Oilcake Bioconversion into Enriched Micronutrient and Secondary Nutrient: Optimization and Evaluation

This study investigates the use of four different oil cakes, a biodegradable waste stream, for creating secondary and micronutrient-enriched fertilizers via biosorption, focusing on zinc. iron, copper, magnesium and calcium to verify the appropriateness of oil cake as support material for nutrient release patterns to crops on slow release basis. Optimal biosorption conditions were established, highlighting a pH of 3.5, a feed rate of 4.5 ml/min, and a biomass ratio of 4.5 g. Compared to commercial fertiliser, it showed decreased Ca+ 2, Mg+ 2, Zn+ 2, Fe+ 2/+3, and Cu+ 2 release, indicating its low release behaviour. The leaching capability of the mineral nutrients was highest for Cu+ 2, followed by Ca+ 2 > Mg+ 2 > Fe+ 2/+3 > Zn+ 2. Furthermore, for the delayed release of Ca+ 2, Mg+ 2, Fe+ 2/+3, and Cu+ 2 nutrients, the karanj cake had the best nutrient retention/sorption capability among the four different types of oilcakes, followed by the neem cake, castor cake, and mustard cake. The Zn+ 2 nutrient retention/sorption capacity of neem cake was remarkable, however, and it was followed by mustard, castor, and karanj cakes. Consequently, the designed slow release fertilizer's secondary and micronutrient nutrient release pattern was likewise altered by oilcake kinds.

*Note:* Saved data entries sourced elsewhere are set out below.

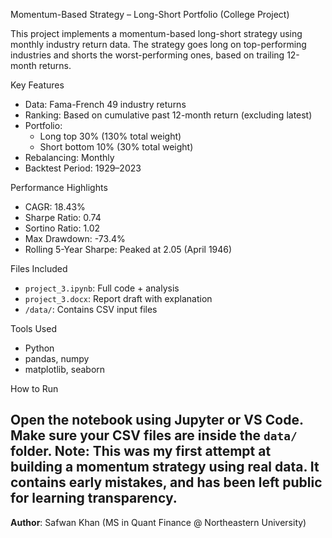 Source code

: Momentum-Based Strategy – Long-Short Portfolio (College Project)

This project implements a momentum-based long-short strategy using monthly industry return data. 
The strategy goes long on top-performing industries and shorts the worst-performing ones, based on trailing 12-month returns.

Key Features

- Data: Fama-French 49 industry returns
- Ranking: Based on cumulative past 12-month return (excluding latest)
- Portfolio:
  - Long top 30% (130% total weight)
  - Short bottom 10% (30% total weight)
- Rebalancing: Monthly
- Backtest Period: 1929–2023

Performance Highlights

- CAGR: 18.43%
- Sharpe Ratio: 0.74
- Sortino Ratio: 1.02
- Max Drawdown: -73.4%
- Rolling 5-Year Sharpe: Peaked at 2.05 (April 1946)

Files Included

- `project_3.ipynb`: Full code + analysis
- `project_3.docx`: Report draft with explanation
- `/data/`: Contains CSV input files

Tools Used

- Python
- pandas, numpy
- matplotlib, seaborn

How to Run

Open the notebook using Jupyter or VS Code. Make sure your CSV files are inside the `data/` folder.
Note: This was my first attempt at building a momentum strategy using real data. It contains early mistakes, and has been left public for learning transparency.
---

**Author**: Safwan Khan (MS in Quant Finance @ Northeastern University)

Therefore, oilcake-based slow release fertiliser has a higher potential to improve water retention, reduce nutrient leaching, and increase plant nutrient and water use efficiency. This development in the production of fertilisers enhanced with micronutrients and secondary nutrients provides important insights into sustainable agriculture and effective waste management, highlighting oil cakes as a workable option for nutrient recycling.